Pierpaolo Piccioli per Moncler Genius (Autunno Inverno 2018) Foto: Moncler
Il volto di Vivienne Westwood nella pubblicità di Burberry, uno dei primi segnali della nuova direzione artistica di Riccardo Tisci, la borsa realizzata da Alessandro Michele e Rei Kawakubo, dove i colori di Gucci si sovrappongono al logo di Comme des Garçons, il progetto Moncler Genius, con sei designer esterni che ridisegnano il piumino: sono solo alcuni degli esempi più recenti, e meglio riusciti, di co-branding. Lo sdoganamento della collaborazione fra marchi, d’altronde, è uno dei tanti modi in cui streetwear e sportswear (due mondi nei quali è sempre stata praticata) hanno significativamente modificato l’industria della moda negli ultimi vent’anni, offrendo ai brand del lusso una via alternativa per raccontare se stessi. Ne avevamo parlato all’uscita della collezione di Balmain per H&M, disegnata alla fine del 2015 da Olivier Rousteing: quasi tre anni dopo, al suo posto ci sono Moschino e Jeremy Scott. E se quest’ultima operazione sembra ormai aver perso di smalto, considerando anche la fase difficile attraversata dal fast fashion, le partnership fra le case di moda godono al contrario di ottima salute. Di fatto, sono oggi la maniera più agile per rinnovare l’immagine di un brand e allargarne il pubblico di riferimento.
Come spiega Osman Ahmed su New York Times, in un momento in cui i direttori creativi continuano a succedersi senza troppe cerimonie e i marchi devono offrire altro dal loro heritage a un consumatore sempre più difficile da fidelizzare, instaurare collaborazioni occasionali è una scommessa tutto sommato meno rischiosa rispetto a quella di imbarcarsi in una più ampia riscrittura della propria identità. A volte, come nel caso dell’universo complesso di Gucci, può essere uno dei tanti modi in cui quell’operazione di riscrittura avviene; per altre, si pensi a Moncler o a Tod’s, si tratta di un intelligente lavoro sui capi longseller che hanno fatto la fortuna del marchio, rinfrescati da visioni differenti. È un’evoluzione delle collezioni a edizione limitata sul modello H&M, continua Ahmed, e si potrebbe aggiungere che – messa definitivamente da parte la pretesa di democratizzare il lusso (a quello ci pensa il mercato unico) – oggi i co-branding puntano sempre più all’interdisciplinarietà e ridefiniscono il ruolo del designer di moda. Lo sa bene Virgil Abloh, a capo dell’uomo di Louis Vuitton e direttore creativo per eccellenza, che ha all’attivo collaborazioni con Ikea, il Museum of Contemporary Art di Chicago, Nike e Dr. Martens fra le altre cose e che a Studio ha detto: «Voglio disegnare un aereo, voglio disegnare un grattacielo. E voglio che queste cose siano considerate normali [per qualcuno che viene dalla moda, nda] e non “avant-garde”».

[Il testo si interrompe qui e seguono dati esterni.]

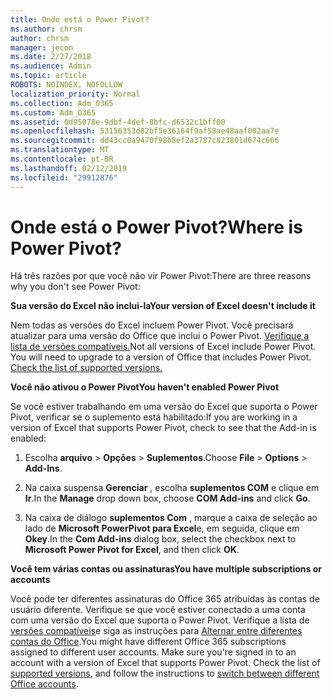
 ```yaml
---
title: Onde está o Power Pivot?
ms.author: chrsm
author: chrsm
manager: jecon
ms.date: 2/27/2018
ms.audience: Admin
ms.topic: article
ROBOTS: NOINDEX, NOFOLLOW
localization_priority: Normal
ms.collection: Adm_O365
ms.custom: Adm_O365
ms.assetid: 0d95078e-9dbf-4def-8bfc-d6532c1bff00
ms.openlocfilehash: 53156353d82bf5e36164f9af58ae48aaf002aa7e
ms.sourcegitcommit: dd43cc0a9470f98b8ef2a3787c823801d674c666
ms.translationtype: MT
ms.contentlocale: pt-BR
ms.lasthandoff: 02/12/2019
ms.locfileid: "29912876"
---
```

# <a name="where-is-power-pivot"></a><span data-ttu-id="2dcc7-102">Onde está o Power Pivot?</span><span class="sxs-lookup"><span data-stu-id="2dcc7-102">Where is Power Pivot?</span></span>

<span data-ttu-id="2dcc7-103">Há três razões por que você não vir Power Pivot:</span><span class="sxs-lookup"><span data-stu-id="2dcc7-103">There are three reasons why you don't see Power Pivot:</span></span>
  
 <span data-ttu-id="2dcc7-104">**Sua versão do Excel não inclui-la**</span><span class="sxs-lookup"><span data-stu-id="2dcc7-104">**Your version of Excel doesn't include it**</span></span>
  
<span data-ttu-id="2dcc7-p101">Nem todas as versões do Excel incluem Power Pivot. Você precisará atualizar para uma versão do Office que inclui o Power Pivot. [Verifique a lista de versões compatíveis.](https://support.office.com/article/aa64e217-4b6e-410b-8337-20b87e1c2a4b.aspx)</span><span class="sxs-lookup"><span data-stu-id="2dcc7-p101">Not all versions of Excel include Power Pivot. You will need to upgrade to a version of Office that includes Power Pivot. [Check the list of supported versions.](https://support.office.com/article/aa64e217-4b6e-410b-8337-20b87e1c2a4b.aspx)</span></span>
  
 <span data-ttu-id="2dcc7-108">**Você não ativou o Power Pivot**</span><span class="sxs-lookup"><span data-stu-id="2dcc7-108">**You haven't enabled Power Pivot**</span></span>
  
<span data-ttu-id="2dcc7-109">Se você estiver trabalhando em uma versão do Excel que suporta o Power Pivot, verificar se o suplemento está habilitado:</span><span class="sxs-lookup"><span data-stu-id="2dcc7-109">If you are working in a version of Excel that supports Power Pivot, check to see that the Add-in is enabled:</span></span>
  
1. <span data-ttu-id="2dcc7-110">Escolha **arquivo** \> **Opções** \> **Suplementos**.</span><span class="sxs-lookup"><span data-stu-id="2dcc7-110">Choose **File** \> **Options** \> **Add-Ins**.</span></span>
    
2. <span data-ttu-id="2dcc7-111">Na caixa suspensa **Gerenciar** , escolha **suplementos COM** e clique em **Ir**.</span><span class="sxs-lookup"><span data-stu-id="2dcc7-111">In the **Manage** drop down box, choose **COM Add-ins** and click **Go**.</span></span>
    
3. <span data-ttu-id="2dcc7-112">Na caixa de diálogo **suplementos Com** , marque a caixa de seleção ao lado de **Microsoft PowerPivot para Excel**e, em seguida, clique em **Okey**.</span><span class="sxs-lookup"><span data-stu-id="2dcc7-112">In the **Com Add-ins** dialog box, select the checkbox next to **Microsoft Power Pivot for Excel**, and then click **OK**.</span></span> 
    
 <span data-ttu-id="2dcc7-113">**Você tem várias contas ou assinaturas**</span><span class="sxs-lookup"><span data-stu-id="2dcc7-113">**You have multiple subscriptions or accounts**</span></span>
  
<span data-ttu-id="2dcc7-p102">Você pode ter diferentes assinaturas do Office 365 atribuídas às contas de usuário diferente. Verifique se que você estiver conectado a uma conta com uma versão do Excel que suporta o Power Pivot. Verifique a lista de [versões compatíveis](https://support.office.com/article/aa64e217-4b6e-410b-8337-20b87e1c2a4b.aspx)e siga as instruções para [Alternar entre diferentes contas do Office](https://support.office.com/article/b9582171-fd1f-4284-9846-bdd72bb28426.aspx#BKMK_WebSwitchAccounts).</span><span class="sxs-lookup"><span data-stu-id="2dcc7-p102">You might have different Office 365 subscriptions assigned to different user accounts. Make sure you're signed in to an account with a version of Excel that supports Power Pivot. Check the list of [supported versions](https://support.office.com/article/aa64e217-4b6e-410b-8337-20b87e1c2a4b.aspx), and follow the instructions to [switch between different Office accounts](https://support.office.com/article/b9582171-fd1f-4284-9846-bdd72bb28426.aspx#BKMK_WebSwitchAccounts).</span></span>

È il metodo meno rischioso per rinnovare, dicevamo, soprattutto perché il più delle volte è a tempo determinato (come tutto il lavoro contemporaneo). D’altra parte «con un solo direttore creativo parli a una sola generazione» ha spiegato efficacemente Remo Ruffini, presidente di Moncler, al Nyt, aggiungendo che «il lusso può diventare noioso in fretta, perciò devi creare dei contenuti ogni mese, ogni settimana. È quello che vuole il mio consumatore». Lo ha scritto anche Lou Stoppard recentemente su Financial Times, poi, che questa è l’era del contenuto. Tutto è contenuto, dalle didascalie degli e-commerce agli approfondimenti dei giornali, dalle stories degli influencer (macro, micro o nano che siano) su Instagram al racconto dell’ultima insospettabile collaborazione (Valentino e UNDERCOVER, ad esempio, binomio perfetto per la sfilata del marchio italiano a Tokyo). È comunicazione del marchio, insomma, e se fatta bene non dovremmo nemmeno percepirla come tale. Effetti del multitasking digitale, dicono ancora gli esperti al Ft, e cioè che ce lo siamo voluti da soli.